A couple weeks ago, The New Yorker ran a piece about Fumito Ueda, and his games Ico, and Shadow of the Colossus. It’s a good piece, and one that I am extremely happy to see running in such a prestigious publication with an audience broader than the audience for most writing-about-games.
The piece quotes me in support of its loose thesis that ‘games can be art’. While certainly flattering, and while this is a thesis I support, there is not a small amount of irony that arises from the piece running more or less in parallel to my last post which questions whether or not games should be art.
I should clarify one thing about the specific quote, which is pulled from Tom Bissell’s book Extra Lives. I said,
"Finding a way to make the mechanics of play our expression as creators and as artists—to me that’s the only question that matters."

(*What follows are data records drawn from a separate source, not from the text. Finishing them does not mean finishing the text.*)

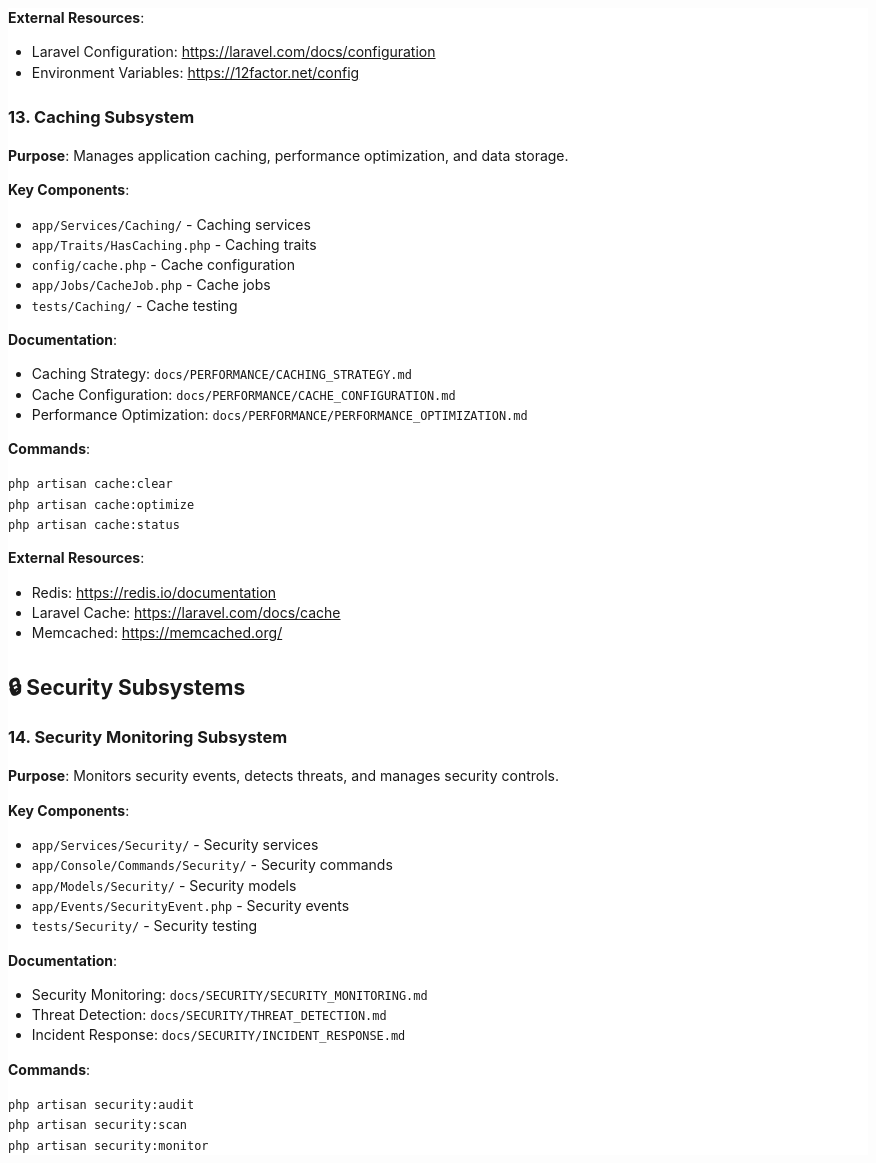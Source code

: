 **External Resources**:
- Laravel Configuration: https://laravel.com/docs/configuration
- Environment Variables: https://12factor.net/config

### 13. Caching Subsystem
**Purpose**: Manages application caching, performance optimization, and data storage.

**Key Components**:
- `app/Services/Caching/` - Caching services
- `app/Traits/HasCaching.php` - Caching traits
- `config/cache.php` - Cache configuration
- `app/Jobs/CacheJob.php` - Cache jobs
- `tests/Caching/` - Cache testing

**Documentation**:
- Caching Strategy: `docs/PERFORMANCE/CACHING_STRATEGY.md`
- Cache Configuration: `docs/PERFORMANCE/CACHE_CONFIGURATION.md`
- Performance Optimization: `docs/PERFORMANCE/PERFORMANCE_OPTIMIZATION.md`

**Commands**:
```bash
php artisan cache:clear
php artisan cache:optimize
php artisan cache:status
```

**External Resources**:
- Redis: https://redis.io/documentation
- Laravel Cache: https://laravel.com/docs/cache
- Memcached: https://memcached.org/

## 🔒 Security Subsystems

### 14. Security Monitoring Subsystem
**Purpose**: Monitors security events, detects threats, and manages security controls.

**Key Components**:
- `app/Services/Security/` - Security services
- `app/Console/Commands/Security/` - Security commands
- `app/Models/Security/` - Security models
- `app/Events/SecurityEvent.php` - Security events
- `tests/Security/` - Security testing

**Documentation**:
- Security Monitoring: `docs/SECURITY/SECURITY_MONITORING.md`
- Threat Detection: `docs/SECURITY/THREAT_DETECTION.md`
- Incident Response: `docs/SECURITY/INCIDENT_RESPONSE.md`

**Commands**:
```bash
php artisan security:audit
php artisan security:scan
php artisan security:monitor
```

The quote is accurate; that’s what I said. But then, as now, my own thinking on the subject of ‘how games mean’ was evolving (and has been evolving for some time). What I should have said back then was,
"Finding a way to make the dynamics of play our expression as creators and as artists—to me that’s the only question that matters."

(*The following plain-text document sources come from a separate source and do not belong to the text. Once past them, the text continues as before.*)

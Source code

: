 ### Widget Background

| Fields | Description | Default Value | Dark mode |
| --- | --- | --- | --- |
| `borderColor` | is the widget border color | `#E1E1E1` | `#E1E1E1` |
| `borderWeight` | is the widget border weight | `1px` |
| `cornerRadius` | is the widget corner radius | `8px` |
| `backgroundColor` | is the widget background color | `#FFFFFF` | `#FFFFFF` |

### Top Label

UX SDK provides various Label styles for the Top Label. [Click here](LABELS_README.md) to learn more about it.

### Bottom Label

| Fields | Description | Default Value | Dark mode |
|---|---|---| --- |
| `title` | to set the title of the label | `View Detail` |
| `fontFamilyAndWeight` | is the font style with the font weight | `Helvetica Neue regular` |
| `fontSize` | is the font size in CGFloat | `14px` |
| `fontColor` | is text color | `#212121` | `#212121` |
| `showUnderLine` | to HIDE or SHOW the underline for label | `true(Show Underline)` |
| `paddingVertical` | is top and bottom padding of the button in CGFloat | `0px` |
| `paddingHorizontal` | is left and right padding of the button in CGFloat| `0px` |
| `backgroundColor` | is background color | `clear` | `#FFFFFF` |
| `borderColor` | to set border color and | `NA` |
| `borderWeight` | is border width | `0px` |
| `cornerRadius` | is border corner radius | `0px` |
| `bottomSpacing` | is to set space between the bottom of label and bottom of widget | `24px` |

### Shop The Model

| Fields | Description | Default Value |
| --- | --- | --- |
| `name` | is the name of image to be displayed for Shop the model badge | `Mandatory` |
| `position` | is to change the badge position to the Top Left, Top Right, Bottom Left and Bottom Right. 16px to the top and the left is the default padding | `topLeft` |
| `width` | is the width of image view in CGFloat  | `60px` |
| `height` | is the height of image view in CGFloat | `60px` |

Furthermore, the way I would prefer to express that idea today would be to say,
"Finding a way to make the dynamics of play support the creative expression of players—to me that’s the only question that matters."

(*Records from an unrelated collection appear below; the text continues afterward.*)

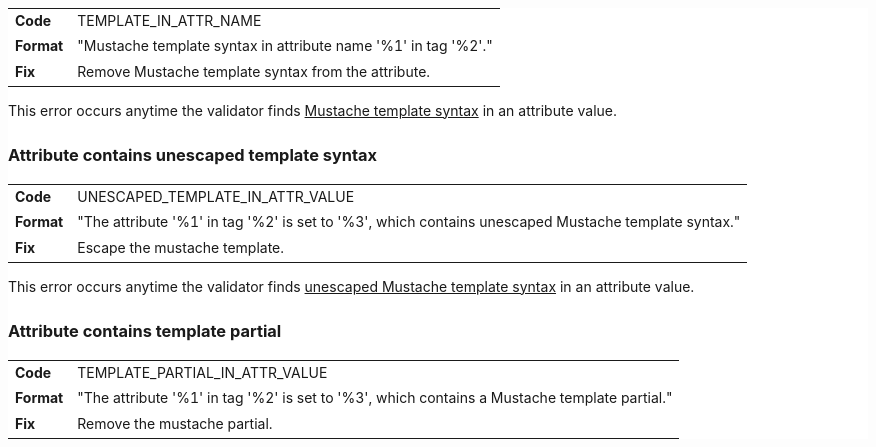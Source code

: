 <table>
  <tr>
  	<td class="col-thirty"><strong>Code</strong></td>
  	<td>TEMPLATE_IN_ATTR_NAME</td>
  </tr>
   <tr>
  	<td class="col-thirty"><strong>Format</strong></td>
  	<td>"Mustache template syntax in attribute name '%1' in tag '%2'."</td>
  </tr>
   <tr>
  	<td class="col-thirty"><strong>Fix</strong></td>
  	<td>Remove Mustache template syntax from the attribute.</td>
  </tr>
</table>

This error occurs anytime the validator finds
[Mustache template syntax](https://mustache.github.io/mustache.5.html)
in an attribute value.

### Attribute contains unescaped template syntax

<table>
  <tr>
  	<td class="col-thirty"><strong>Code</strong></td>
  	<td>UNESCAPED_TEMPLATE_IN_ATTR_VALUE</td>
  </tr>
   <tr>
  	<td class="col-thirty"><strong>Format</strong></td>
  	<td>"The attribute '%1' in tag '%2' is set to '%3', which contains unescaped Mustache template syntax."</td>
  </tr>
   <tr>
  	<td class="col-thirty"><strong>Fix</strong></td>
  	<td>Escape the mustache template.</td>
  </tr>
</table>

This error occurs anytime the validator finds
[unescaped Mustache template syntax](https://mustache.github.io/mustache.5.html)
in an attribute value.

### Attribute contains template partial

<table>
  <tr>
  	<td class="col-thirty"><strong>Code</strong></td>
  	<td>TEMPLATE_PARTIAL_IN_ATTR_VALUE</td>
  </tr>
   <tr>
  	<td class="col-thirty"><strong>Format</strong></td>
  	<td>"The attribute '%1' in tag '%2' is set to '%3', which contains a Mustache template partial."</td>
  </tr>
   <tr>
  	<td class="col-thirty"><strong>Fix</strong></td>
  	<td>Remove the mustache partial.</td>
  </tr>
</table>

Anyway, putting aside the subtleties related to where meaning in games can reside or where I personally think it ought to reside, the fact that articles like this are appearing with increasing regularity in mainstream publications is both a blessing and a curse. It’s a blessing because it gives game developers an opportunity to gain some much needed traction toward building credibility and artistic legitimacy in the eyes of a real audience of billions instead of a pathetically small audience of tens of millions. It’s a curse because I still supect that most of the people intrigued by such an article and inspired to take a closer look at games will be largely disappointed once they gtet beyond a very small handful of games, such as those of Ueda and a few others.
As we see more and more articles like this, and as we draw the attention of a real mass market, I worry that the limited depth and breadth of our work (at least our most visible work) cannot sustain and nourish the attention we receive from that mainstream. I suspect that, in the long term, that may be a bigger problem than not receiveing this kind of attention at all.